[Data to examine]
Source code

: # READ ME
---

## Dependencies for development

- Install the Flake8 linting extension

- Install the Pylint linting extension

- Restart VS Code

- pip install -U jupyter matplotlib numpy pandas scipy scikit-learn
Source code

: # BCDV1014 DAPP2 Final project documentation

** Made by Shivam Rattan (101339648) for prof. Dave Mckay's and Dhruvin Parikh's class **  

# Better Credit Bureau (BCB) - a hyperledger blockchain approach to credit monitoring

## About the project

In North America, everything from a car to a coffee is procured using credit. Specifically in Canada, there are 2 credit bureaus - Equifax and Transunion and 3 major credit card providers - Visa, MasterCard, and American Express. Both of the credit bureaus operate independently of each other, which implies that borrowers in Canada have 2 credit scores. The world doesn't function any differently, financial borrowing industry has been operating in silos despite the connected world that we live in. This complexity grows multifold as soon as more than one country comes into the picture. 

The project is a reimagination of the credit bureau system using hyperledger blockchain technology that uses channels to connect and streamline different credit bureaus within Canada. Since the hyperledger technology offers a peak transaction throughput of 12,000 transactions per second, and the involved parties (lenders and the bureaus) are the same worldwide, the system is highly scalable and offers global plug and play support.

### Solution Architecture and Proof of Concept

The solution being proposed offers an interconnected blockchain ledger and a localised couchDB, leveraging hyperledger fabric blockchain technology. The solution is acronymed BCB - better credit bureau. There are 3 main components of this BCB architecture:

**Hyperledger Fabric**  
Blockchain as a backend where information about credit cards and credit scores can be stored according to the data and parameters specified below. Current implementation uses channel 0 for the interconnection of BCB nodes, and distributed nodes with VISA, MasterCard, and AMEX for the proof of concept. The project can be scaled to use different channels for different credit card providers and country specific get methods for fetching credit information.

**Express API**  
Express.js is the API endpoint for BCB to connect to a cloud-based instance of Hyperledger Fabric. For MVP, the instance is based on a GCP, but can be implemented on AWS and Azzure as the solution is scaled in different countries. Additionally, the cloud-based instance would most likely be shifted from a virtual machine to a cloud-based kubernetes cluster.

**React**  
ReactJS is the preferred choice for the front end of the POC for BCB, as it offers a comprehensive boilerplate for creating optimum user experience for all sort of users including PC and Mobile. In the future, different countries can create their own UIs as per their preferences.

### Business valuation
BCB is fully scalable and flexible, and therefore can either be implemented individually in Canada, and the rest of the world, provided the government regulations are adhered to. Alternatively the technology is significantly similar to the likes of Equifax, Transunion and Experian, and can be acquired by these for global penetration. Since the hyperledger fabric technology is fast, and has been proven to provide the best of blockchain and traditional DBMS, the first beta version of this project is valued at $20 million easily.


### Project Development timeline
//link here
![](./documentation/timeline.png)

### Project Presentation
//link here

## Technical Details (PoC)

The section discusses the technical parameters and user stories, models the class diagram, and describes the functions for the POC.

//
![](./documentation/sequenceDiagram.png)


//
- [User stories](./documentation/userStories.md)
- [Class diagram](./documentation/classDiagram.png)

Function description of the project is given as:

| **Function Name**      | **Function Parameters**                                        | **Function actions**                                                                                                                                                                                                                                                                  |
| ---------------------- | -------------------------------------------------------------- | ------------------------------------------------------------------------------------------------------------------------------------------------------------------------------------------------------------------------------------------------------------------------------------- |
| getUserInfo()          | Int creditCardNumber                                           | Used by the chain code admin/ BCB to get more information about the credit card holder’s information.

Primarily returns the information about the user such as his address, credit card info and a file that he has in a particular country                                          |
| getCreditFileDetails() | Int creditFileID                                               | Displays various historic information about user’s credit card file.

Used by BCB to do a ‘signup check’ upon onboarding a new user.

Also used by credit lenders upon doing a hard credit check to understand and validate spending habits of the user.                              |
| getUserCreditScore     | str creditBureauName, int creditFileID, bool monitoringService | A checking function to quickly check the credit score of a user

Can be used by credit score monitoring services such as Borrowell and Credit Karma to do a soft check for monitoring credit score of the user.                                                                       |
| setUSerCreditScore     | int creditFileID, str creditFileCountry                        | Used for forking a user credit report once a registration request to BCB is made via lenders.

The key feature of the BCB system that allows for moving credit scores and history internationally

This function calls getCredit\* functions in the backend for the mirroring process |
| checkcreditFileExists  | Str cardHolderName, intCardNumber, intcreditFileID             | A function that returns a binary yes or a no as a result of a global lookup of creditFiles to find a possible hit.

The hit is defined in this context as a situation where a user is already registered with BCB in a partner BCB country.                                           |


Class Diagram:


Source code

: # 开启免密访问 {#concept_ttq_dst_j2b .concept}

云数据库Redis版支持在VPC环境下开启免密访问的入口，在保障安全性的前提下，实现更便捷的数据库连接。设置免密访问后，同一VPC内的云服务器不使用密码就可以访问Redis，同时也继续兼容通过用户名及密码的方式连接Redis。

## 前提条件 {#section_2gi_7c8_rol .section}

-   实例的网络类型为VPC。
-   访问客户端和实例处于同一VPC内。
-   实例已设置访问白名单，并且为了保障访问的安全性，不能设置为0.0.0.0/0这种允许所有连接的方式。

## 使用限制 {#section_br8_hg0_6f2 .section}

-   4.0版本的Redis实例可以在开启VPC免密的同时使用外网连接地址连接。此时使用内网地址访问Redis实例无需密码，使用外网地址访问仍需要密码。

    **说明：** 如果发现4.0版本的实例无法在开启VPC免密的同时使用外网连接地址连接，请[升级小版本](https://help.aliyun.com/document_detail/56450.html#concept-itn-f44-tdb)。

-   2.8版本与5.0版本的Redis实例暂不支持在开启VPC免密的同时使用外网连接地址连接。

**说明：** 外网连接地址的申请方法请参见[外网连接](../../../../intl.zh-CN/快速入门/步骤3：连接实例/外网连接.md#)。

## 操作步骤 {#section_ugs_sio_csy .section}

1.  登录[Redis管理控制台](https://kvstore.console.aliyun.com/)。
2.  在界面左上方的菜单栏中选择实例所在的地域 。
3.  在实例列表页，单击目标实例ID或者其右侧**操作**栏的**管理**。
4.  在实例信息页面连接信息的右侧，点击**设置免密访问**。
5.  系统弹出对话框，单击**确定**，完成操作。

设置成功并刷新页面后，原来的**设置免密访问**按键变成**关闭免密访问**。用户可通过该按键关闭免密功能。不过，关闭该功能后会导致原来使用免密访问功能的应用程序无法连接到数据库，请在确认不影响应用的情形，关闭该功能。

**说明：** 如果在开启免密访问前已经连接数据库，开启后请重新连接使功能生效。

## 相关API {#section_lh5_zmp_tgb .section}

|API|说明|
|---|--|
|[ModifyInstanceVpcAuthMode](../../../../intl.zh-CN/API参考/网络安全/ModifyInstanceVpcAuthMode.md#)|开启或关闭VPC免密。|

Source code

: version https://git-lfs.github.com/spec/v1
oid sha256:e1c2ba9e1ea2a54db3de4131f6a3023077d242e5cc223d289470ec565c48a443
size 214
[/Data to examine]
> [What you should do]:
The answer should be the entries, given again without a single difference.

> [Output of the task]:
Source code

: # READ ME
---

## Dependencies for development

- Install the Flake8 linting extension

- Install the Pylint linting extension

- Restart VS Code

- pip install -U jupyter matplotlib numpy pandas scipy scikit-learn
Source code

: # BCDV1014 DAPP2 Final project documentation

** Made by Shivam Rattan (101339648) for prof. Dave Mckay's and Dhruvin Parikh's class **  

# Better Credit Bureau (BCB) - a hyperledger blockchain approach to credit monitoring

## About the project

In North America, everything from a car to a coffee is procured using credit. Specifically in Canada, there are 2 credit bureaus - Equifax and Transunion and 3 major credit card providers - Visa, MasterCard, and American Express. Both of the credit bureaus operate independently of each other, which implies that borrowers in Canada have 2 credit scores. The world doesn't function any differently, financial borrowing industry has been operating in silos despite the connected world that we live in. This complexity grows multifold as soon as more than one country comes into the picture. 

The project is a reimagination of the credit bureau system using hyperledger blockchain technology that uses channels to connect and streamline different credit bureaus within Canada. Since the hyperledger technology offers a peak transaction throughput of 12,000 transactions per second, and the involved parties (lenders and the bureaus) are the same worldwide, the system is highly scalable and offers global plug and play support.

### Solution Architecture and Proof of Concept

The solution being proposed offers an interconnected blockchain ledger and a localised couchDB, leveraging hyperledger fabric blockchain technology. The solution is acronymed BCB - better credit bureau. There are 3 main components of this BCB architecture:

**Hyperledger Fabric**  
Blockchain as a backend where information about credit cards and credit scores can be stored according to the data and parameters specified below. Current implementation uses channel 0 for the interconnection of BCB nodes, and distributed nodes with VISA, MasterCard, and AMEX for the proof of concept. The project can be scaled to use different channels for different credit card providers and country specific get methods for fetching credit information.

**Express API**  
Express.js is the API endpoint for BCB to connect to a cloud-based instance of Hyperledger Fabric. For MVP, the instance is based on a GCP, but can be implemented on AWS and Azzure as the solution is scaled in different countries. Additionally, the cloud-based instance would most likely be shifted from a virtual machine to a cloud-based kubernetes cluster.

**React**  
ReactJS is the preferred choice for the front end of the POC for BCB, as it offers a comprehensive boilerplate for creating optimum user experience for all sort of users including PC and Mobile. In the future, different countries can create their own UIs as per their preferences.

### Business valuation
BCB is fully scalable and flexible, and therefore can either be implemented individually in Canada, and the rest of the world, provided the government regulations are adhered to. Alternatively the technology is significantly similar to the likes of Equifax, Transunion and Experian, and can be acquired by these for global penetration. Since the hyperledger fabric technology is fast, and has been proven to provide the best of blockchain and traditional DBMS, the first beta version of this project is valued at $20 million easily.


### Project Development timeline
//link here
![](./documentation/timeline.png)

### Project Presentation
//link here

## Technical Details (PoC)

The section discusses the technical parameters and user stories, models the class diagram, and describes the functions for the POC.

//
![](./documentation/sequenceDiagram.png)


//
- [User stories](./documentation/userStories.md)
- [Class diagram](./documentation/classDiagram.png)

Function description of the project is given as:

| **Function Name**      | **Function Parameters**                                        | **Function actions**                                                                                                                                                                                                                                                                  |
| ---------------------- | -------------------------------------------------------------- | ------------------------------------------------------------------------------------------------------------------------------------------------------------------------------------------------------------------------------------------------------------------------------------- |
| getUserInfo()          | Int creditCardNumber                                           | Used by the chain code admin/ BCB to get more information about the credit card holder’s information.

Primarily returns the information about the user such as his address, credit card info and a file that he has in a particular country                                          |
| getCreditFileDetails() | Int creditFileID                                               | Displays various historic information about user’s credit card file.

Used by BCB to do a ‘signup check’ upon onboarding a new user.

Also used by credit lenders upon doing a hard credit check to understand and validate spending habits of the user.                              |
| getUserCreditScore     | str creditBureauName, int creditFileID, bool monitoringService | A checking function to quickly check the credit score of a user

Can be used by credit score monitoring services such as Borrowell and Credit Karma to do a soft check for monitoring credit score of the user.                                                                       |
| setUSerCreditScore     | int creditFileID, str creditFileCountry                        | Used for forking a user credit report once a registration request to BCB is made via lenders.

The key feature of the BCB system that allows for moving credit scores and history internationally

This function calls getCredit\* functions in the backend for the mirroring process |
| checkcreditFileExists  | Str cardHolderName, intCardNumber, intcreditFileID             | A function that returns a binary yes or a no as a result of a global lookup of creditFiles to find a possible hit.

The hit is defined in this context as a situation where a user is already registered with BCB in a partner BCB country.                                           |


Class Diagram:


Source code

: # 开启免密访问 {#concept_ttq_dst_j2b .concept}

云数据库Redis版支持在VPC环境下开启免密访问的入口，在保障安全性的前提下，实现更便捷的数据库连接。设置免密访问后，同一VPC内的云服务器不使用密码就可以访问Redis，同时也继续兼容通过用户名及密码的方式连接Redis。

## 前提条件 {#section_2gi_7c8_rol .section}

-   实例的网络类型为VPC。
-   访问客户端和实例处于同一VPC内。
-   实例已设置访问白名单，并且为了保障访问的安全性，不能设置为0.0.0.0/0这种允许所有连接的方式。

## 使用限制 {#section_br8_hg0_6f2 .section}

-   4.0版本的Redis实例可以在开启VPC免密的同时使用外网连接地址连接。此时使用内网地址访问Redis实例无需密码，使用外网地址访问仍需要密码。

    **说明：** 如果发现4.0版本的实例无法在开启VPC免密的同时使用外网连接地址连接，请[升级小版本](https://help.aliyun.com/document_detail/56450.html#concept-itn-f44-tdb)。

-   2.8版本与5.0版本的Redis实例暂不支持在开启VPC免密的同时使用外网连接地址连接。

**说明：** 外网连接地址的申请方法请参见[外网连接](../../../../intl.zh-CN/快速入门/步骤3：连接实例/外网连接.md#)。

## 操作步骤 {#section_ugs_sio_csy .section}

1.  登录[Redis管理控制台](https://kvstore.console.aliyun.com/)。
2.  在界面左上方的菜单栏中选择实例所在的地域 。
3.  在实例列表页，单击目标实例ID或者其右侧**操作**栏的**管理**。
4.  在实例信息页面连接信息的右侧，点击**设置免密访问**。
5.  系统弹出对话框，单击**确定**，完成操作。

设置成功并刷新页面后，原来的**设置免密访问**按键变成**关闭免密访问**。用户可通过该按键关闭免密功能。不过，关闭该功能后会导致原来使用免密访问功能的应用程序无法连接到数据库，请在确认不影响应用的情形，关闭该功能。

**说明：** 如果在开启免密访问前已经连接数据库，开启后请重新连接使功能生效。

## 相关API {#section_lh5_zmp_tgb .section}

|API|说明|
|---|--|
|[ModifyInstanceVpcAuthMode](../../../../intl.zh-CN/API参考/网络安全/ModifyInstanceVpcAuthMode.md#)|开启或关闭VPC免密。|

Source code

: version https://git-lfs.github.com/spec/v1
oid sha256:e1c2ba9e1ea2a54db3de4131f6a3023077d242e5cc223d289470ec565c48a443
size 214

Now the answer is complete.